The key to recognizing the areas where the conflict is not needed is a step back and ask just have both sides with a view that makes sense. Too often, managers are captured with a resolution of concern whether the employees do not pay attention to the substance behind the conflict between the parties or dueling objectives.

The third problem is the management solution. Prioritize the problems is a must. Sometimes quick fixes must be implemented, but this tactic should be the exception not the rule. If companies will not solve the fundamental problems before the problem arises again and again. Problems should be tackled from the source. All to often a few notics correcs a mistake the mistake and moves on without questioning what caused the error. Focus on fixing the front-end and then iron out the errors in the backend. Too often companies newly merged to create a confusing mess facing the error and not the problem. A series of repetitions is created when the error is resolved only a Band-Aid. Even if something should fall by the wayside address the problem from the source to the result. To put it simply will not sweep the floor before you clean the counter.
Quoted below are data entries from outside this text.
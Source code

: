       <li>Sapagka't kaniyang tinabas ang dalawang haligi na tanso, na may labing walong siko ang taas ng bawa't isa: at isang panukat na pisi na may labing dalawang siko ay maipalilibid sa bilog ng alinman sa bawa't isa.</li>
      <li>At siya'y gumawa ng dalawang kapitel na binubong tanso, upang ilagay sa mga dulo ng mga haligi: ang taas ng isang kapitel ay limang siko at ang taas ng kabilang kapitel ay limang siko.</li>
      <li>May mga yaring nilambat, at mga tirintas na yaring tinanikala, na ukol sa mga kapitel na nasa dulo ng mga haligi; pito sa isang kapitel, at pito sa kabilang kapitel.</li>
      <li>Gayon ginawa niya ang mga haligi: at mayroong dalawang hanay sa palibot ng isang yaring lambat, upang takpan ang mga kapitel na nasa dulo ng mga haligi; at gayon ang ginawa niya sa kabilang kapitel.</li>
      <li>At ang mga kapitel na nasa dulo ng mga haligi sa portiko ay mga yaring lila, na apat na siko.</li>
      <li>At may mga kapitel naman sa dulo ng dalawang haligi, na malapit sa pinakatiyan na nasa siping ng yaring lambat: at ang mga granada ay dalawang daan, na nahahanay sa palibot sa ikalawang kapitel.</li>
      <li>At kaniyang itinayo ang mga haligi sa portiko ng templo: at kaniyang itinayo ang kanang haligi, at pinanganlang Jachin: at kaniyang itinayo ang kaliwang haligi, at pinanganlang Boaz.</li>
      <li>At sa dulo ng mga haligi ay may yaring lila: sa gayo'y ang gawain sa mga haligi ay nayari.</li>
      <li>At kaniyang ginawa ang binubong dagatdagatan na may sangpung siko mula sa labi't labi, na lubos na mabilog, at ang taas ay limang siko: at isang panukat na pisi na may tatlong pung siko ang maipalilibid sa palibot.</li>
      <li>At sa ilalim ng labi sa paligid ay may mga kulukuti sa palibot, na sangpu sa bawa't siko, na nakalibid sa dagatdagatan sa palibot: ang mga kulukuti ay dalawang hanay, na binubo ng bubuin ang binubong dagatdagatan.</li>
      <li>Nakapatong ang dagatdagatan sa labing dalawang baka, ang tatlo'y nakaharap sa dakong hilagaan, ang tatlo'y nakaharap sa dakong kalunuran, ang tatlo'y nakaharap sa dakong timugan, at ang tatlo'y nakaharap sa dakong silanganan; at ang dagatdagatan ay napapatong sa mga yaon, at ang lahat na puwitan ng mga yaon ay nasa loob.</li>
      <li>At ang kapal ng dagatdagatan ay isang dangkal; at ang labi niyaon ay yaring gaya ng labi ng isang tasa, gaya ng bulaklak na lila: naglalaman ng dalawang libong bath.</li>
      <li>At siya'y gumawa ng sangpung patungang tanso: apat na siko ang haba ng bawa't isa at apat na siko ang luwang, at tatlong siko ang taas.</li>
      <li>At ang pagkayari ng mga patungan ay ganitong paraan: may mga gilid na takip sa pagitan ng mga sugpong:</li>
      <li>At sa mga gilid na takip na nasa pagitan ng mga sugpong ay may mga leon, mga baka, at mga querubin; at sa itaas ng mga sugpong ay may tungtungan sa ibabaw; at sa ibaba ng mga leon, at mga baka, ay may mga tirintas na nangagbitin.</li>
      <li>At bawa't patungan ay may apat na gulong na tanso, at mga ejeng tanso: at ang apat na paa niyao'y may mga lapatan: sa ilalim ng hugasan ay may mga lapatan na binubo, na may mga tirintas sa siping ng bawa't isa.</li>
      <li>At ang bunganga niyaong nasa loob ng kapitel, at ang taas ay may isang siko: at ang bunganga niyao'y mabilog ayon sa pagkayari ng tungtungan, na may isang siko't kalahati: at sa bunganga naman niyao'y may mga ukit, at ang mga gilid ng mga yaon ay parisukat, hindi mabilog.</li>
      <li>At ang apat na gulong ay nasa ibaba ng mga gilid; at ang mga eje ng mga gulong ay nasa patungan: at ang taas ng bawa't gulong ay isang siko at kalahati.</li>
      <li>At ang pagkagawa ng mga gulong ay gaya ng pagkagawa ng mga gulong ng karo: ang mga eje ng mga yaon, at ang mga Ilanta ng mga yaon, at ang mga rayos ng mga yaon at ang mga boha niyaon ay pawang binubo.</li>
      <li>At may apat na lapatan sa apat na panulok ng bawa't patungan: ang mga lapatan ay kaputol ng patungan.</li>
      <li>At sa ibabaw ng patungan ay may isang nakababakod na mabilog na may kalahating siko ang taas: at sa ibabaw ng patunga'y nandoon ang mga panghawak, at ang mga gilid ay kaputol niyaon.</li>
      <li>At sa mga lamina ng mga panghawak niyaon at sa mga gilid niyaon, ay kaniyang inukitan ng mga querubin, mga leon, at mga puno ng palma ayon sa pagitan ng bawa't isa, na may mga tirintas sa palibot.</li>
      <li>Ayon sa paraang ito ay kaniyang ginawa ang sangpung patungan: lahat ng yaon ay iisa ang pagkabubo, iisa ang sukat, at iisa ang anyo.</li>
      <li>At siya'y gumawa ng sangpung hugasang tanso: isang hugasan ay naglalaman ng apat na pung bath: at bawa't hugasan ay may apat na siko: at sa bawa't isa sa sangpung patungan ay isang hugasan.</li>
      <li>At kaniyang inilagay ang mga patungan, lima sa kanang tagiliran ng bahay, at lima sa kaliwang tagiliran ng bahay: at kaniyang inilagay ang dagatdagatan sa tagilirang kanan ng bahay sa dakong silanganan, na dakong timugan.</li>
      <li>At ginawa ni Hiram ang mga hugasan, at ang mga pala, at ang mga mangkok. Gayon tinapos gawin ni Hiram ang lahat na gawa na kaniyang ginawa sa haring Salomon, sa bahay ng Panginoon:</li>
Finally, analyze the core competencies of each company and take a look at how the core competencies of a business can be integrated with each other. If acquisitions are having a problem from both companies will share the weaknesses and vice versa if the purchase is seen as a solution. If the core competencies of each company are successfully integrated into a united front in the market appears strong. If a fight occurs the weakness is spreading like a virus and tried hard to be a cure.

To successfully implement the acquisition of a receptive attitude change, resolve conflicts counterproductive, address problems from the core and take full advantage of basic skills. Avoid deadly traps that four of Doom acquisitions and business relationship thrive.